3. When entities have nontrivial amounts of both read-only and read-write attributes, organize the read-only portion as an instance of a const structure in read-only memory and include in it a pointer to the corresponding instance of the read-write structure. Reference the entity by a pointer to the read-only structure. (Use of const provides compile-time protection against writes to the read-only structure; allocating it in read-only memory provides run-time protection.)
Paranoid with a capital “P”…
1. I have worked on a few programs where the requirements mandated periodic testing of the CPU instruction set. In 25+ years I can recall two instances where this sort of test actually detected a CPU failure.
2. Perform the power-up RAM test with code that is not dependent on RAM. That is, no use of stack, all variables are kept in registers, etc.
I’m reminded of the first time I wrote a RAM test. The algorithm was simple: I wrote a value into RAM, read it back to see if it was the expected value, and then went on the next location. My boss smiled and did the silliest thing: he pulled out a RAM chip. My test still passed. The RAM circuitry was isolated by line drivers from the executable memory, so with no memory chip to load the data bus, bus capacitance acted as a short-term 1-bit memory.
A few jobs back I worked for a company that made controllers for newspaper printing presses. Paper races through the machine at a prodigious rate. The worst possible event is a “web break” – when the paper tears. The result is paper shooting out of the machine and snaking around in all directions. Serious or fatal injuries can be expected. The software did periodic hardware tests and had lots of robustness checks. If a problem was detected, we entered a tight loop that lit a failure lamp and kept the paper moving at a uniform speed. The operators used software-free backup controls to halt the press.
I forgot to point out that with the print press controllers, the worst way to handle an error would be to halt the software — that would all but guarantee a web break.
re 24 Mate Soos | February 25, 2014 at 6:22 am
Maybe I should have used a word different from ‘type’. The technique helps you avoid mistakes like writing unescaped text to a database (SQL injection). The function that writes to database is named so the programmer can tell it should only be given escaped text. Have a look at the link in my post, it’s a nice technique.
Hello guys,
Since comments are blocked in the assertions article and you mentioned the use of assertions in this one, I just want to ask you something about the use of assertions with TDD.
I started studying TDD about a month ago and I read somewhere (I can’t remember where) that when you develop code with TDD, there is no need to use assertions, since you have tested all the code that is part of your application for both the common cases and for the cases where the inputs contained errors, just to be sure it will always work as expected.

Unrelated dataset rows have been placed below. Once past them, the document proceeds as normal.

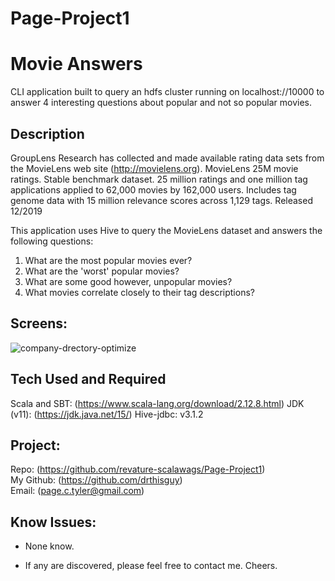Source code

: # Page-Project1

# Movie Answers
CLI application built to query an hdfs cluster running on localhost://10000 to answer 4 interesting questions about popular and not so popular movies. 

## Description
GroupLens Research has collected and made available rating data sets from the MovieLens web site (http://movielens.org). MovieLens 25M movie ratings. Stable benchmark dataset. 25 million ratings and one million tag applications applied to 62,000 movies by 162,000 users. Includes tag genome data with 15 million relevance scores across 1,129 tags. Released 12/2019

This application uses Hive to query the MovieLens dataset and answers the following questions:
1. What are the most popular movies ever?
2. What are the 'worst' popular movies?
3. What are some good however, unpopular movies?
4. What movies correlate closely to their tag descriptions?

## Screens:
![company-drectory-optimize](https://user-images.githubusercontent.com/48693333/104199439-716d1800-53f5-11eb-862e-0572026c7fba.png)

## Tech Used and Required
Scala and SBT: (https://www.scala-lang.org/download/2.12.8.html)
JDK (v11): (https://jdk.java.net/15/)
Hive-jdbc: v3.1.2

## Project:
Repo: (https://github.com/revature-scalawags/Page-Project1)    
My Github: (https://github.com/drthisguy)    
Email: (page.c.tyler@gmail.com)    

## Know Issues:
- None know.  

- If any are discovered, please feel free to contact me.  Cheers.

What is your opinion on that statement?
“you shall not execute undefined behavior” isn’t as hilarious as it should be. I’m sure you’ve heard someone say “I know it’s technically undefined but that’s okay because when I try it it does the right thing”
#27 Don Bockenfeld wrote:
> In C, uninitialized static variables get initialized to zero. Try hard to adjust your logic so that zero is an illegal value and trap for it. For example, enum {FIRST=1, SECOND, THIRD} var;
I have use Don’s approach. I have also made zero correspond to a legal but failed state e.g. enum { BROKEN=0, FIRST, SECOND, THIRD} var;
I can see arguments for and against both approachs. These arguments depend heavily on context – I especially favour the second where static analysis is used to enforce a stricter type modboth el for enums.
I would love to understand why the second approach might be considered a bad idea, particularly from a paranoid perspective.